[Stored data entries]
· · ·

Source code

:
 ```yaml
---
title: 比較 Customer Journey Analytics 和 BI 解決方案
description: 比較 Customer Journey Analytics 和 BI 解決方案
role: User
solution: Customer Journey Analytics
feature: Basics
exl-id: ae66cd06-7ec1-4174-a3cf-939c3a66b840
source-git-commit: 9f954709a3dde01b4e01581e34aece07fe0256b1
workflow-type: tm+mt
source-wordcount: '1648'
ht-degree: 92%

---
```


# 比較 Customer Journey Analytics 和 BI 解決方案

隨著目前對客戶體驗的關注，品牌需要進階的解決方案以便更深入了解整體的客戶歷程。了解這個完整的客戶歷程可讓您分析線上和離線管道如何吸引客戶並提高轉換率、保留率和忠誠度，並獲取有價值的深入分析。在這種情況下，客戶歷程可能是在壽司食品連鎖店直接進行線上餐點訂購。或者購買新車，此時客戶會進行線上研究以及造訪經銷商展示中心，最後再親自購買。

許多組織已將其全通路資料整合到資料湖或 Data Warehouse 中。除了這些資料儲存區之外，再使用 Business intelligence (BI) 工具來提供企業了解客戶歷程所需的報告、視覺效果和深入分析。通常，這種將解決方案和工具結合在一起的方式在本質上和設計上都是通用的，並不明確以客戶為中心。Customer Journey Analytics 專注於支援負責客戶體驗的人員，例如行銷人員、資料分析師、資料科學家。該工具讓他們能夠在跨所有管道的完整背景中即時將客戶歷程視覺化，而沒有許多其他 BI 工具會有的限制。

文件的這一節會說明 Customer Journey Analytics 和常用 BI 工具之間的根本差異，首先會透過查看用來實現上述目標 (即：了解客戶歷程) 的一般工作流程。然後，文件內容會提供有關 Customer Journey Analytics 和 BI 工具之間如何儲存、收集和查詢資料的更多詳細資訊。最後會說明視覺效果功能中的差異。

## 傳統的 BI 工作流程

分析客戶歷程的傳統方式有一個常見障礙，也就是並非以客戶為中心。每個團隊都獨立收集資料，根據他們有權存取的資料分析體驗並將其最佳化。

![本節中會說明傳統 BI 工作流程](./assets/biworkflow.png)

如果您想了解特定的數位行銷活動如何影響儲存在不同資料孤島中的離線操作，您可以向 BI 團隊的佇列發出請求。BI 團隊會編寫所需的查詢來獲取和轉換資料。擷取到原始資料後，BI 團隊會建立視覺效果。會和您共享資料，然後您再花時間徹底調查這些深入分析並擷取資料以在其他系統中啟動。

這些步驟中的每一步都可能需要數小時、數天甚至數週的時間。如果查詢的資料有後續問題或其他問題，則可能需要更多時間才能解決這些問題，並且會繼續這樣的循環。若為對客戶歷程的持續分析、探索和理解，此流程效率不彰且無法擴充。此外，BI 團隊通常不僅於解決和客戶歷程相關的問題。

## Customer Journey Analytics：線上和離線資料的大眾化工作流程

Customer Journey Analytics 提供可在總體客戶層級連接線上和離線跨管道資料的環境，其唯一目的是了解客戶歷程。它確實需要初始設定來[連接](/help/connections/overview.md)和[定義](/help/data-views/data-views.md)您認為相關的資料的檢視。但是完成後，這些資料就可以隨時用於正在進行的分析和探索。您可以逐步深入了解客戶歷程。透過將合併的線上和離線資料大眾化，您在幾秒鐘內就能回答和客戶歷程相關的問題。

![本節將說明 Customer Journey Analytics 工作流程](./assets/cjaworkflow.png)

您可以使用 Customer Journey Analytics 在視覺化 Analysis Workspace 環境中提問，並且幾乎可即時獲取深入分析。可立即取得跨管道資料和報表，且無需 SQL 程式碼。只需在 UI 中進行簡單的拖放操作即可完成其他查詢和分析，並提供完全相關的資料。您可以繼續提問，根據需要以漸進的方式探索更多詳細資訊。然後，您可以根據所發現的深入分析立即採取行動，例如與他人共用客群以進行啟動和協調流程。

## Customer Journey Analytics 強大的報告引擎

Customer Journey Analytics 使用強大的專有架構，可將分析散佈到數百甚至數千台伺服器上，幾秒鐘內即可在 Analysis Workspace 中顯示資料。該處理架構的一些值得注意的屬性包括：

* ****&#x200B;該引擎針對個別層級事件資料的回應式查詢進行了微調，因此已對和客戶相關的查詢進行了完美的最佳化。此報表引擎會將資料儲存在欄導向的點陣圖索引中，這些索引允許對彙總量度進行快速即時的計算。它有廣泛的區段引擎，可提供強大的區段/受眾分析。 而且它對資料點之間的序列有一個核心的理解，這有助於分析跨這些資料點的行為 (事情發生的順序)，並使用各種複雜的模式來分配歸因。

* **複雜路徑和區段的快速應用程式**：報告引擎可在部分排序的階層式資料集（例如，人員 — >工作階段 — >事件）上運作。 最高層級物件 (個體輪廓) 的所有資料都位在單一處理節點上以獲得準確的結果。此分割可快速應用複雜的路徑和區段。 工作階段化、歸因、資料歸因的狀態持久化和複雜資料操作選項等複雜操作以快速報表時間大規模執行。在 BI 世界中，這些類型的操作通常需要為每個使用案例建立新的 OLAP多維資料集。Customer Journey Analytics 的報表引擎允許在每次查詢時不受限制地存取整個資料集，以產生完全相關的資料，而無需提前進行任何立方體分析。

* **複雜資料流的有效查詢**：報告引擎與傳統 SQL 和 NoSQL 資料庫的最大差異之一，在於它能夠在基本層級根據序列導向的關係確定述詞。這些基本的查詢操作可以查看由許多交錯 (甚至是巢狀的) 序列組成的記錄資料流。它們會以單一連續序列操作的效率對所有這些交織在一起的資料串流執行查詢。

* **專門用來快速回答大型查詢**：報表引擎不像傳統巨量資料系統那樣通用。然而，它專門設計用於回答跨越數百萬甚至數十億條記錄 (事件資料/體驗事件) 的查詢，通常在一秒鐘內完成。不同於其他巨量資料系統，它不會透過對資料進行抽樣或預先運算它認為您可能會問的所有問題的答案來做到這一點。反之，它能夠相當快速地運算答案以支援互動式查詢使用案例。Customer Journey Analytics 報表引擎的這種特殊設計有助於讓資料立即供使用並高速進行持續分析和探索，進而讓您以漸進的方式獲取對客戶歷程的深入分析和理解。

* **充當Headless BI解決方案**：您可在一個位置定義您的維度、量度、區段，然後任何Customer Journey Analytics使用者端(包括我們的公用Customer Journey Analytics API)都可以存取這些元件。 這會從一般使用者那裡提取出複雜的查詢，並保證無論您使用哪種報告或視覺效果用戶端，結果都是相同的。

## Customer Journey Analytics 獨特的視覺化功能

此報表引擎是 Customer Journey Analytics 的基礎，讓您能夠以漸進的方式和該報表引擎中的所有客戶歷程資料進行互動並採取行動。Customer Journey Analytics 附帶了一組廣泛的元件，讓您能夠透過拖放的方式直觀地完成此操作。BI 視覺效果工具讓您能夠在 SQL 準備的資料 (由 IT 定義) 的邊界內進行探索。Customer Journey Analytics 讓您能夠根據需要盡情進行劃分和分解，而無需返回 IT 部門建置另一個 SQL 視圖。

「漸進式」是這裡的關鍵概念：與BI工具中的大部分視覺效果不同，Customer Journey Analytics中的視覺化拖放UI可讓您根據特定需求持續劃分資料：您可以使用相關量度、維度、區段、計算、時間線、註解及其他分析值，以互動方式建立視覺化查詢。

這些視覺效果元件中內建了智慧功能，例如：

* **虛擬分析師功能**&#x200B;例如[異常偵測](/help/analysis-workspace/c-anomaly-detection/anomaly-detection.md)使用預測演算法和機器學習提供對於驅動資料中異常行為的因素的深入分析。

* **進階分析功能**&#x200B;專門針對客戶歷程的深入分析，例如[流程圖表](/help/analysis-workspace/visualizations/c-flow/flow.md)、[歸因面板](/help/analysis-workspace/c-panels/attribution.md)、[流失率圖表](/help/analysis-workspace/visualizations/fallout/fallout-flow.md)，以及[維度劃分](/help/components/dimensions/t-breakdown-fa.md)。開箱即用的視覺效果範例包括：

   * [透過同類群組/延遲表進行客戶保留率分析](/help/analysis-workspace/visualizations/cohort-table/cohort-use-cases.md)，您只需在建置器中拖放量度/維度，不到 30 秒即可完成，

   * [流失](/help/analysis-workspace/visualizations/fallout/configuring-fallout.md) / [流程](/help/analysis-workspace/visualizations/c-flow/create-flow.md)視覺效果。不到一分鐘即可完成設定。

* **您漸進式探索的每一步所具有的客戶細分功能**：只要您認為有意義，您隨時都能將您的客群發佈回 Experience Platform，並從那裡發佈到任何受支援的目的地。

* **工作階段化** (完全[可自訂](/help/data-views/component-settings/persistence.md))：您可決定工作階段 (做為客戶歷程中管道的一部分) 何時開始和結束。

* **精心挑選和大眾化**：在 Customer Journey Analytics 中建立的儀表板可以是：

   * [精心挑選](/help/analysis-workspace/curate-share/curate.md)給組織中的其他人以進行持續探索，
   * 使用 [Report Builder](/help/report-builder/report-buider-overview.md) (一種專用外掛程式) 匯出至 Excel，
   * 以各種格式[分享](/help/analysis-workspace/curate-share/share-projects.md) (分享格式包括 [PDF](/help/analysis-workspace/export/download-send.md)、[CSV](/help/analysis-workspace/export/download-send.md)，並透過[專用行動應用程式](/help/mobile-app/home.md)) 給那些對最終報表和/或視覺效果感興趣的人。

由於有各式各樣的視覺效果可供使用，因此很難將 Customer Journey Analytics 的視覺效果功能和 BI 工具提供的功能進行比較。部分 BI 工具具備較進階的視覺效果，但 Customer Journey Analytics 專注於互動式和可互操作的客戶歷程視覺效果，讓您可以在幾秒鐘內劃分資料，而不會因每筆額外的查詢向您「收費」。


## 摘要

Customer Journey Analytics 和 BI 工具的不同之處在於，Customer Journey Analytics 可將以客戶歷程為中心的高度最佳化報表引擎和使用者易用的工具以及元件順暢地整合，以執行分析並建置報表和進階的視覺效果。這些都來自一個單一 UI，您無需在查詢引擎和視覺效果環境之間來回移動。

· · ·

Begin at the first line of the records above and quote every line verbatim through the one that contains "Customer Journey Analytics 使用強大的專有架構，可將分析散佈到數百甚至數千台伺服器上，幾秒鐘內即可在".

— Answer to the problem —
Source code

:
 ```yaml
---
title: 比較 Customer Journey Analytics 和 BI 解決方案
description: 比較 Customer Journey Analytics 和 BI 解決方案
role: User
solution: Customer Journey Analytics
feature: Basics
exl-id: ae66cd06-7ec1-4174-a3cf-939c3a66b840
source-git-commit: 9f954709a3dde01b4e01581e34aece07fe0256b1
workflow-type: tm+mt
source-wordcount: '1648'
ht-degree: 92%

---
```


# 比較 Customer Journey Analytics 和 BI 解決方案

隨著目前對客戶體驗的關注，品牌需要進階的解決方案以便更深入了解整體的客戶歷程。了解這個完整的客戶歷程可讓您分析線上和離線管道如何吸引客戶並提高轉換率、保留率和忠誠度，並獲取有價值的深入分析。在這種情況下，客戶歷程可能是在壽司食品連鎖店直接進行線上餐點訂購。或者購買新車，此時客戶會進行線上研究以及造訪經銷商展示中心，最後再親自購買。

許多組織已將其全通路資料整合到資料湖或 Data Warehouse 中。除了這些資料儲存區之外，再使用 Business intelligence (BI) 工具來提供企業了解客戶歷程所需的報告、視覺效果和深入分析。通常，這種將解決方案和工具結合在一起的方式在本質上和設計上都是通用的，並不明確以客戶為中心。Customer Journey Analytics 專注於支援負責客戶體驗的人員，例如行銷人員、資料分析師、資料科學家。該工具讓他們能夠在跨所有管道的完整背景中即時將客戶歷程視覺化，而沒有許多其他 BI 工具會有的限制。

文件的這一節會說明 Customer Journey Analytics 和常用 BI 工具之間的根本差異，首先會透過查看用來實現上述目標 (即：了解客戶歷程) 的一般工作流程。然後，文件內容會提供有關 Customer Journey Analytics 和 BI 工具之間如何儲存、收集和查詢資料的更多詳細資訊。最後會說明視覺效果功能中的差異。

## 傳統的 BI 工作流程

分析客戶歷程的傳統方式有一個常見障礙，也就是並非以客戶為中心。每個團隊都獨立收集資料，根據他們有權存取的資料分析體驗並將其最佳化。

![本節中會說明傳統 BI 工作流程](./assets/biworkflow.png)

如果您想了解特定的數位行銷活動如何影響儲存在不同資料孤島中的離線操作，您可以向 BI 團隊的佇列發出請求。BI 團隊會編寫所需的查詢來獲取和轉換資料。擷取到原始資料後，BI 團隊會建立視覺效果。會和您共享資料，然後您再花時間徹底調查這些深入分析並擷取資料以在其他系統中啟動。

這些步驟中的每一步都可能需要數小時、數天甚至數週的時間。如果查詢的資料有後續問題或其他問題，則可能需要更多時間才能解決這些問題，並且會繼續這樣的循環。若為對客戶歷程的持續分析、探索和理解，此流程效率不彰且無法擴充。此外，BI 團隊通常不僅於解決和客戶歷程相關的問題。

## Customer Journey Analytics：線上和離線資料的大眾化工作流程

Customer Journey Analytics 提供可在總體客戶層級連接線上和離線跨管道資料的環境，其唯一目的是了解客戶歷程。它確實需要初始設定來[連接](/help/connections/overview.md)和[定義](/help/data-views/data-views.md)您認為相關的資料的檢視。但是完成後，這些資料就可以隨時用於正在進行的分析和探索。您可以逐步深入了解客戶歷程。透過將合併的線上和離線資料大眾化，您在幾秒鐘內就能回答和客戶歷程相關的問題。

![本節將說明 Customer Journey Analytics 工作流程](./assets/cjaworkflow.png)

您可以使用 Customer Journey Analytics 在視覺化 Analysis Workspace 環境中提問，並且幾乎可即時獲取深入分析。可立即取得跨管道資料和報表，且無需 SQL 程式碼。只需在 UI 中進行簡單的拖放操作即可完成其他查詢和分析，並提供完全相關的資料。您可以繼續提問，根據需要以漸進的方式探索更多詳細資訊。然後，您可以根據所發現的深入分析立即採取行動，例如與他人共用客群以進行啟動和協調流程。

## Customer Journey Analytics 強大的報告引擎

Customer Journey Analytics 使用強大的專有架構，可將分析散佈到數百甚至數千台伺服器上，幾秒鐘內即可在 Analysis Workspace 中顯示資料。該處理架構的一些值得注意的屬性包括：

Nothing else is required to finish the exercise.